Dataset extract Start Marker

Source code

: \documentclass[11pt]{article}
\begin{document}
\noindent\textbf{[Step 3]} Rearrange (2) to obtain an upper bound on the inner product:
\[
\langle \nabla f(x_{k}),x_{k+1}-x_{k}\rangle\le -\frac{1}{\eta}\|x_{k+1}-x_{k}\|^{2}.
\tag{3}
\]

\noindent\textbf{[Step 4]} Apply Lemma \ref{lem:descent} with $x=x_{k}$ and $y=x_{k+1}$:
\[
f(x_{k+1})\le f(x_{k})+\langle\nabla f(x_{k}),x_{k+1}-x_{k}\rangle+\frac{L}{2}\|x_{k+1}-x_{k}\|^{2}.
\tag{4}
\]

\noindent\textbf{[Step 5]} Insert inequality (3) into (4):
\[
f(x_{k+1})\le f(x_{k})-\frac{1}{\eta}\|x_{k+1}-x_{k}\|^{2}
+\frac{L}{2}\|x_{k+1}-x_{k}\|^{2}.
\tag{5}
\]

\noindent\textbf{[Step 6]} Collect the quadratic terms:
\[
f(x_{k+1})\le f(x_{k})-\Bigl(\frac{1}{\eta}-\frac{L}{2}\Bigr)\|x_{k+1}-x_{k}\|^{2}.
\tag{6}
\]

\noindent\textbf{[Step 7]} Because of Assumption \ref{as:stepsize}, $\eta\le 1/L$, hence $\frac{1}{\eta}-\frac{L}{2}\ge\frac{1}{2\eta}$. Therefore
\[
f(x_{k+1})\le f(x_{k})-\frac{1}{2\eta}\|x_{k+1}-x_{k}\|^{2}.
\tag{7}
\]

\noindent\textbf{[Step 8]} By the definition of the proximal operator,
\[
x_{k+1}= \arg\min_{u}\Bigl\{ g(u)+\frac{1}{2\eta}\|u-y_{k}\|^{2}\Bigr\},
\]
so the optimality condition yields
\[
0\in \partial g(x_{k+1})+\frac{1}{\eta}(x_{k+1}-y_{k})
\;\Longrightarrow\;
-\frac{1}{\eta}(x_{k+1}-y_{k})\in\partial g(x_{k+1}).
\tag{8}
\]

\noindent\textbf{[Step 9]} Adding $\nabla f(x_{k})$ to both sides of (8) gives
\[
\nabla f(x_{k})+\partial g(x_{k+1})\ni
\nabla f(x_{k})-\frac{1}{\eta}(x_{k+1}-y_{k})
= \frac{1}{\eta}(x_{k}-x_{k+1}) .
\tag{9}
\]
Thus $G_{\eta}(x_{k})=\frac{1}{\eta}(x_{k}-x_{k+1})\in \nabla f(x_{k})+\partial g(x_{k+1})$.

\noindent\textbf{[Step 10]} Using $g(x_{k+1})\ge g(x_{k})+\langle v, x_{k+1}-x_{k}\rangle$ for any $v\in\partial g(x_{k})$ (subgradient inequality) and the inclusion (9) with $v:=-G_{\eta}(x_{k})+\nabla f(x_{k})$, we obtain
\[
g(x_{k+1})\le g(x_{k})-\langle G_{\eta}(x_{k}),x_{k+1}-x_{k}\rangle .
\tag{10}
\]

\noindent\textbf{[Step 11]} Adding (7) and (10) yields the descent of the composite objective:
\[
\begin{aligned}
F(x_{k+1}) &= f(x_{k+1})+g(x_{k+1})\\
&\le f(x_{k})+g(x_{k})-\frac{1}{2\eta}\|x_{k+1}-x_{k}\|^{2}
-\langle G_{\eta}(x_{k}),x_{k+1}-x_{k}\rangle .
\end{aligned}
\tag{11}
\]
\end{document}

Dataset extract End Marker

- Your task
Extract, word for word, each line of the listing above.

- Task solution
Source code

: \documentclass[11pt]{article}
\begin{document}
\noindent\textbf{[Step 3]} Rearrange (2) to obtain an upper bound on the inner product:
\[
\langle \nabla f(x_{k}),x_{k+1}-x_{k}\rangle\le -\frac{1}{\eta}\|x_{k+1}-x_{k}\|^{2}.
\tag{3}
\]

\noindent\textbf{[Step 4]} Apply Lemma \ref{lem:descent} with $x=x_{k}$ and $y=x_{k+1}$:
\[
f(x_{k+1})\le f(x_{k})+\langle\nabla f(x_{k}),x_{k+1}-x_{k}\rangle+\frac{L}{2}\|x_{k+1}-x_{k}\|^{2}.
\tag{4}
\]

\noindent\textbf{[Step 5]} Insert inequality (3) into (4):
\[
f(x_{k+1})\le f(x_{k})-\frac{1}{\eta}\|x_{k+1}-x_{k}\|^{2}
+\frac{L}{2}\|x_{k+1}-x_{k}\|^{2}.
\tag{5}
\]

\noindent\textbf{[Step 6]} Collect the quadratic terms:
\[
f(x_{k+1})\le f(x_{k})-\Bigl(\frac{1}{\eta}-\frac{L}{2}\Bigr)\|x_{k+1}-x_{k}\|^{2}.
\tag{6}
\]

\noindent\textbf{[Step 7]} Because of Assumption \ref{as:stepsize}, $\eta\le 1/L$, hence $\frac{1}{\eta}-\frac{L}{2}\ge\frac{1}{2\eta}$. Therefore
\[
f(x_{k+1})\le f(x_{k})-\frac{1}{2\eta}\|x_{k+1}-x_{k}\|^{2}.
\tag{7}
\]

\noindent\textbf{[Step 8]} By the definition of the proximal operator,
\[
x_{k+1}= \arg\min_{u}\Bigl\{ g(u)+\frac{1}{2\eta}\|u-y_{k}\|^{2}\Bigr\},
\]
so the optimality condition yields
\[
0\in \partial g(x_{k+1})+\frac{1}{\eta}(x_{k+1}-y_{k})
\;\Longrightarrow\;
-\frac{1}{\eta}(x_{k+1}-y_{k})\in\partial g(x_{k+1}).
\tag{8}
\]

\noindent\textbf{[Step 9]} Adding $\nabla f(x_{k})$ to both sides of (8) gives
\[
\nabla f(x_{k})+\partial g(x_{k+1})\ni
\nabla f(x_{k})-\frac{1}{\eta}(x_{k+1}-y_{k})
= \frac{1}{\eta}(x_{k}-x_{k+1}) .
\tag{9}
\]
Thus $G_{\eta}(x_{k})=\frac{1}{\eta}(x_{k}-x_{k+1})\in \nabla f(x_{k})+\partial g(x_{k+1})$.

\noindent\textbf{[Step 10]} Using $g(x_{k+1})\ge g(x_{k})+\langle v, x_{k+1}-x_{k}\rangle$ for any $v\in\partial g(x_{k})$ (subgradient inequality) and the inclusion (9) with $v:=-G_{\eta}(x_{k})+\nabla f(x_{k})$, we obtain
\[
g(x_{k+1})\le g(x_{k})-\langle G_{\eta}(x_{k}),x_{k+1}-x_{k}\rangle .
\tag{10}
\]

\noindent\textbf{[Step 11]} Adding (7) and (10) yields the descent of the composite objective:
\[
\begin{aligned}
F(x_{k+1}) &= f(x_{k+1})+g(x_{k+1})\\
&\le f(x_{k})+g(x_{k})-\frac{1}{2\eta}\|x_{k+1}-x_{k}\|^{2}
-\langle G_{\eta}(x_{k}),x_{k+1}-x_{k}\rangle .
\end{aligned}
\tag{11}
\]
\end{document}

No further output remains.